Seems to be mostly red boy jocko. This is a good mix of blood. Usually produces nice dogs. What are looking to find out?


----------



## ggates415 (Jun 8, 2009)

i dont know the story of nico jr. i here nico his sire was a great dog. but it seems like nico jr is a great producer and i just wanna find out all i can about the pups great grandsire and grand sire if ima own it. u know what i mean lol?


----------



## Rudy4747 (Nov 29, 2009)

Yeah I feel you sorry i just don't know much about either dog as far as how they them selves were just that the line is good producing.


----------



## ggates415 (Jun 8, 2009)

ok thank u very much.. hopefully sumbody on here does.


----------



## Sadie (Jun 18, 2008)

I have Nico Jr AND Crazy Legs in my pup bogarts Pedigree

ONLINE PEDIGREES :: [328954] :: A'S BOGART

Both dogs were produced by Stone City Kennels  What else do you want to know?

And I LOVE my pup he is a freaking awesome little guy!!! I am very fond of Stone City Kennels they produce some fantastic bulldogs! They are also a member on game dog you can try sending them a PM if you want to get some more info about them. But you can't go wrong with this blood.


----------



## ggates415 (Jun 8, 2009)

ima pm you


----------



## Sadie (Jun 18, 2008)

Sure no problem


----------



## Sadie (Jun 18, 2008)

ch nico jr - Pit Bull Forums

Here you go


----------



## Kayo45 (Oct 12, 2010)

Nico Jr. was a head dog like his sire Nico. Don't know about the Crazy legs dog though.

Stone City Kennels was the number 1 ranked kennel in peurto rico until they got beat by this dog that ended their 17 fight win streak they had going on and havent matched a dog since.
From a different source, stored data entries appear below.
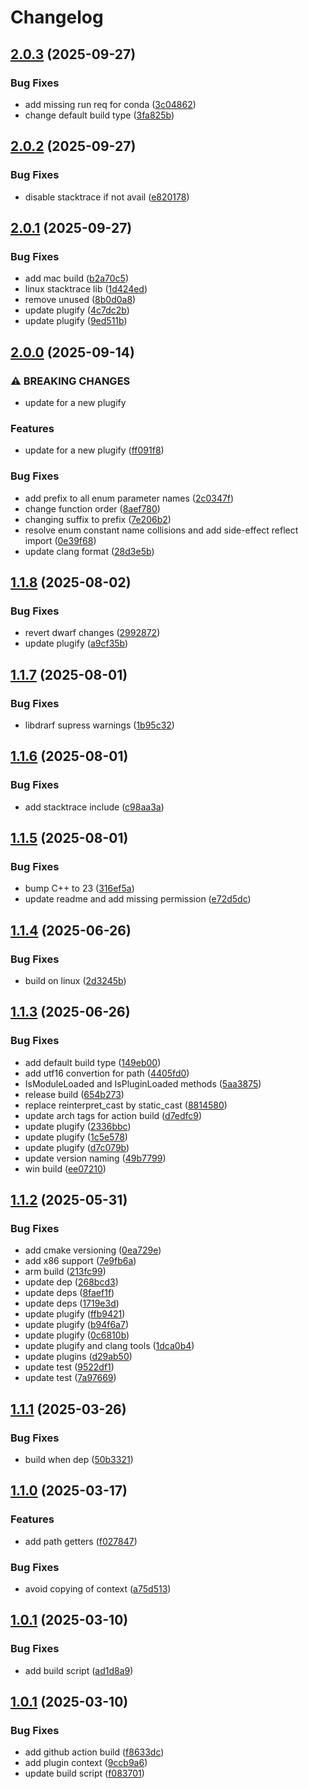 # Changelog

## [2.0.3](https://github.com/untrustedmodders/plugify-module-golang/compare/v2.0.2...v2.0.3) (2025-09-27)


### Bug Fixes

* add missing run req for conda ([3c04862](https://github.com/untrustedmodders/plugify-module-golang/commit/3c048626f69995c98997ca95503d23f00de4c5fb))
* change default build type ([3fa825b](https://github.com/untrustedmodders/plugify-module-golang/commit/3fa825b3cb8a19a57af3c8424dbe8749da96dcb3))

## [2.0.2](https://github.com/untrustedmodders/plugify-module-golang/compare/v2.0.1...v2.0.2) (2025-09-27)


### Bug Fixes

* disable stacktrace if not avail ([e820178](https://github.com/untrustedmodders/plugify-module-golang/commit/e8201789034df738f089743c77d5cddbea84c53b))

## [2.0.1](https://github.com/untrustedmodders/plugify-module-golang/compare/v2.0.0...v2.0.1) (2025-09-27)


### Bug Fixes

* add mac build ([b2a70c5](https://github.com/untrustedmodders/plugify-module-golang/commit/b2a70c514d369d2f2d86ea65b5a3055cee9faad9))
* linux stacktrace lib ([1d424ed](https://github.com/untrustedmodders/plugify-module-golang/commit/1d424ed4e148da0ad413a4d076d4f0188fcbcc6d))
* remove unused ([8b0d0a8](https://github.com/untrustedmodders/plugify-module-golang/commit/8b0d0a895a2e57d1d21d7ce1205bf4548bb1208b))
* update plugify ([4c7dc2b](https://github.com/untrustedmodders/plugify-module-golang/commit/4c7dc2bd5f314ca193469b9646f58f8775ed8c46))
* update plugify ([9ed511b](https://github.com/untrustedmodders/plugify-module-golang/commit/9ed511b70260b88a551a25e4977425289aab6b83))

## [2.0.0](https://github.com/untrustedmodders/plugify-module-golang/compare/v1.1.8...v2.0.0) (2025-09-14)


### ⚠ BREAKING CHANGES

* update for a new plugify

### Features

* update for a new plugify ([ff091f8](https://github.com/untrustedmodders/plugify-module-golang/commit/ff091f801c501407145c6a8d2b1a7c0fee836856))


### Bug Fixes

* add prefix to all enum parameter names ([2c0347f](https://github.com/untrustedmodders/plugify-module-golang/commit/2c0347f688de410e626a9133cf43ec865a50c3c9))
* change function order ([8aef780](https://github.com/untrustedmodders/plugify-module-golang/commit/8aef780253267f158b88bcbd7a46f211770f787c))
* changing suffix to prefix ([7e206b2](https://github.com/untrustedmodders/plugify-module-golang/commit/7e206b2153e5bf0e043baac390a2d90271561692))
* resolve enum constant name collisions and add side-effect reflect import ([0e39f68](https://github.com/untrustedmodders/plugify-module-golang/commit/0e39f684b65d3b573a48d745202faa2c208190eb))
* update clang format ([28d3e5b](https://github.com/untrustedmodders/plugify-module-golang/commit/28d3e5b97560ef4fb78465f0b6454a8a1783a966))

## [1.1.8](https://github.com/untrustedmodders/plugify-module-golang/compare/v1.1.7...v1.1.8) (2025-08-02)


### Bug Fixes

* revert dwarf changes ([2992872](https://github.com/untrustedmodders/plugify-module-golang/commit/2992872d2a8a6e747061273dfd317dc832967320))
* update plugify ([a9cf35b](https://github.com/untrustedmodders/plugify-module-golang/commit/a9cf35b2c145fdbc8cf4d7f38dfad9caf89b6eb4))

## [1.1.7](https://github.com/untrustedmodders/plugify-module-golang/compare/v1.1.6...v1.1.7) (2025-08-01)


### Bug Fixes

* libdrarf supress warnings ([1b95c32](https://github.com/untrustedmodders/plugify-module-golang/commit/1b95c32c416ed3927642351b7bfa120c14466fa0))

## [1.1.6](https://github.com/untrustedmodders/plugify-module-golang/compare/v1.1.5...v1.1.6) (2025-08-01)


### Bug Fixes

* add stacktrace include ([c98aa3a](https://github.com/untrustedmodders/plugify-module-golang/commit/c98aa3a0f27e733c1513521cb45198f807a6d4bd))

## [1.1.5](https://github.com/untrustedmodders/plugify-module-golang/compare/v1.1.4...v1.1.5) (2025-08-01)


### Bug Fixes

* bump C++ to 23 ([316ef5a](https://github.com/untrustedmodders/plugify-module-golang/commit/316ef5a552baa623bf0e636c7d9ec847dcd04923))
* update readme and add missing permission ([e72d5dc](https://github.com/untrustedmodders/plugify-module-golang/commit/e72d5dcb47e54853975445052fe5820a472e4ba7))

## [1.1.4](https://github.com/untrustedmodders/plugify-module-golang/compare/v1.1.3...v1.1.4) (2025-06-26)


### Bug Fixes

* build on linux ([2d3245b](https://github.com/untrustedmodders/plugify-module-golang/commit/2d3245bc890836f3a65059891bddf0b8c3e0336d))

## [1.1.3](https://github.com/untrustedmodders/plugify-module-golang/compare/v1.1.2...v1.1.3) (2025-06-26)


### Bug Fixes

* add default build type ([149eb00](https://github.com/untrustedmodders/plugify-module-golang/commit/149eb000d0cfff4e3de4da32f9eafccdde342210))
* add utf16 convertion for path ([4405fd0](https://github.com/untrustedmodders/plugify-module-golang/commit/4405fd070904ea493cc7ed503134244794cf2d9e))
* IsModuleLoaded and IsPluginLoaded methods ([5aa3875](https://github.com/untrustedmodders/plugify-module-golang/commit/5aa3875e794d8412a641817bd0fb42617c5fa81c))
* release build ([654b273](https://github.com/untrustedmodders/plugify-module-golang/commit/654b2732b87eabbafa64cce1b4ee9442725bf995))
* replace reinterpret_cast by static_cast ([8814580](https://github.com/untrustedmodders/plugify-module-golang/commit/88145802d87ee5892d1063cd53fca4fce676445a))
* update arch tags for action build ([d7edfc9](https://github.com/untrustedmodders/plugify-module-golang/commit/d7edfc98c2fb88a67a1d3c5f01239d9f16c3649e))
* update plugify ([2336bbc](https://github.com/untrustedmodders/plugify-module-golang/commit/2336bbc0b8447b5338ab8f35268965a98f69e5e1))
* update plugify ([1c5e578](https://github.com/untrustedmodders/plugify-module-golang/commit/1c5e5780d211b3bf9a585cc715f2f183530f9d4f))
* update plugify ([d7c079b](https://github.com/untrustedmodders/plugify-module-golang/commit/d7c079b33f5c7ec023449fd2f595f193c6663331))
* update version naming ([49b7799](https://github.com/untrustedmodders/plugify-module-golang/commit/49b77990725c1617efbd1fd40147f9d1e7c18438))
* win build ([ee07210](https://github.com/untrustedmodders/plugify-module-golang/commit/ee072101ec4f829d001f84de3587f025eab98e12))

## [1.1.2](https://github.com/untrustedmodders/plugify-module-golang/compare/v1.1.1...v1.1.2) (2025-05-31)


### Bug Fixes

* add cmake versioning ([0ea729e](https://github.com/untrustedmodders/plugify-module-golang/commit/0ea729e17d78b012ad53287739d16f3daba8fb4a))
* add x86 support ([7e9fb6a](https://github.com/untrustedmodders/plugify-module-golang/commit/7e9fb6a6c6f908eb0109374744b9eb2357ede74d))
* arm build ([213fc99](https://github.com/untrustedmodders/plugify-module-golang/commit/213fc99cae8d684cfde7c3f3b3604e2d5fca9311))
* update dep ([268bcd3](https://github.com/untrustedmodders/plugify-module-golang/commit/268bcd3a5cb9612a5498aa37f41745f9daee6839))
* update deps ([8faef1f](https://github.com/untrustedmodders/plugify-module-golang/commit/8faef1f84958f2bf4c1863f607eed9a6677a582d))
* update deps ([1719e3d](https://github.com/untrustedmodders/plugify-module-golang/commit/1719e3d93de68321431fad7a31255b8f318f2938))
* update plugify ([ffb9421](https://github.com/untrustedmodders/plugify-module-golang/commit/ffb9421cbb9693a757af3c94fb05a673c8471cd0))
* update plugify ([b94f6a7](https://github.com/untrustedmodders/plugify-module-golang/commit/b94f6a780800b6f6e93cde3ea802212e3387092b))
* update plugify ([0c6810b](https://github.com/untrustedmodders/plugify-module-golang/commit/0c6810bf0c543c4d603bbc46d35f1e646f17e869))
* update plugify and clang tools ([1dca0b4](https://github.com/untrustedmodders/plugify-module-golang/commit/1dca0b4866512a610404f0fbc4fc1aec861e64fc))
* update plugins ([d29ab50](https://github.com/untrustedmodders/plugify-module-golang/commit/d29ab50780d9a8b179d72da12b041ffd72285af5))
* update test ([9522df1](https://github.com/untrustedmodders/plugify-module-golang/commit/9522df1603ab4cda0233a7865aa1465b42531416))
* update test ([7a97669](https://github.com/untrustedmodders/plugify-module-golang/commit/7a97669b37254df2b16c61713518880561c0f3dc))

## [1.1.1](https://github.com/untrustedmodders/plugify-module-golang/compare/v1.1.0...v1.1.1) (2025-03-26)


### Bug Fixes

* build when dep ([50b3321](https://github.com/untrustedmodders/plugify-module-golang/commit/50b3321e18e4f0f1c874eb1cf9c402efa66edad8))

## [1.1.0](https://github.com/untrustedmodders/plugify-module-golang/compare/v1.0.1...v1.1.0) (2025-03-17)


### Features

* add path getters ([f027847](https://github.com/untrustedmodders/plugify-module-golang/commit/f027847c026f037c15d8aec0df5a66b1e290eeb1))


### Bug Fixes

* avoid copying of context ([a75d513](https://github.com/untrustedmodders/plugify-module-golang/commit/a75d513244c92663468803d98e737d51182a1ce5))

## [1.0.1](https://github.com/untrustedmodders/plugify-module-golang/compare/v1.0.0...v1.0.1) (2025-03-10)


### Bug Fixes

* add build script ([ad1d8a9](https://github.com/untrustedmodders/plugify-module-golang/commit/ad1d8a983fa934572165730394befa94887a55f0))

## [1.0.1](https://github.com/untrustedmodders/plugify-module-golang/compare/v1.0.0...v1.0.1) (2025-03-10)


### Bug Fixes

* add github action build ([f8633dc](https://github.com/untrustedmodders/plugify-module-golang/commit/f8633dcf00ab588c93c400548c1ac65224d81cb9))
* add plugin context ([9ccb9a6](https://github.com/untrustedmodders/plugify-module-golang/commit/9ccb9a63528a4bd778129646e63fadabc5f1e3aa))
* update build script ([f083701](https://github.com/untrustedmodders/plugify-module-golang/commit/f083701c63097112e8a431dba8e4bf955ee141a2))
ONLINE PEDIGREES :: [275929] :: HIGH GRADE'S DELILAH

That dog beat the number 2 kennel there also in TM CM. I like the dogs Stone City has and works with but they were talking negatively about High Grade and Frisco dogs and paid for it in the [] and tried to get TM CM to kill that dog but they still lost.


----------



## Sadie (Jun 18, 2008)

Good Post Kayo I would take anything off Stone City Kennels Yard Any day! They have some well bred hard tested proven bulldogs. You honestly can't go wrong with anything off their yard. You might pay a pretty penny for it though


----------



## ggates415 (Jun 8, 2009)

@kayo45 thank u 4 the info.. i really try not to get into all the chit chat about people because i wast there to see 4myself. all i care about is if the dogs are truely sumthing.. and just a quick thought since stone city has fire dogs but lost to a frisco dog how do u think that cross would work out lol? has any been made and noticed?


----------



## Sadie (Jun 18, 2008)

Oh there dogs are truly something alright  Your making a good choice! I am sure I could find a cross between the 2 people are crossing families all the time. I am positive you have some out there. Couldn't tell you if they work in the box though But I would imagine they would do well.


----------



## ggates415 (Jun 8, 2009)

ok ima ask sum mentors i know for more info.. i have a six month male with sum frisco/chinaman in em. if the both work out right i was considering it but ima need more thought and sleep on it


----------



## Firehazard (Dec 4, 2009)

two differnent strains different wind different fire .. STC excellent Tants Yellow/Bolio stuff, always liked Ratliffs dogs and I love a good bolio dog, Tonka being my favorite and Andy Capp also my favorite those two are just he bees knees, his legs and his wings; when it comes to bolio stuff IMO

But STC and STP and many other wouldnt use a J/R/B formula if wasnt producin [] quality dogs.. Sadie, you know your dogs all cold he's got NO fire.. LOL JK Thanks for throwin your ped back up thats a gooood pup, I love that lil guy and good dogs make the ped


----------



## Sadie (Jun 18, 2008)

FH bogart loves you too


----------



## Sadie (Jun 18, 2008)

ONLINE PEDIGREES :: [336658] :: PALESTINE KENNESL SAUL ¨EL CANELO¨ALVARES !!.

Here is one


----------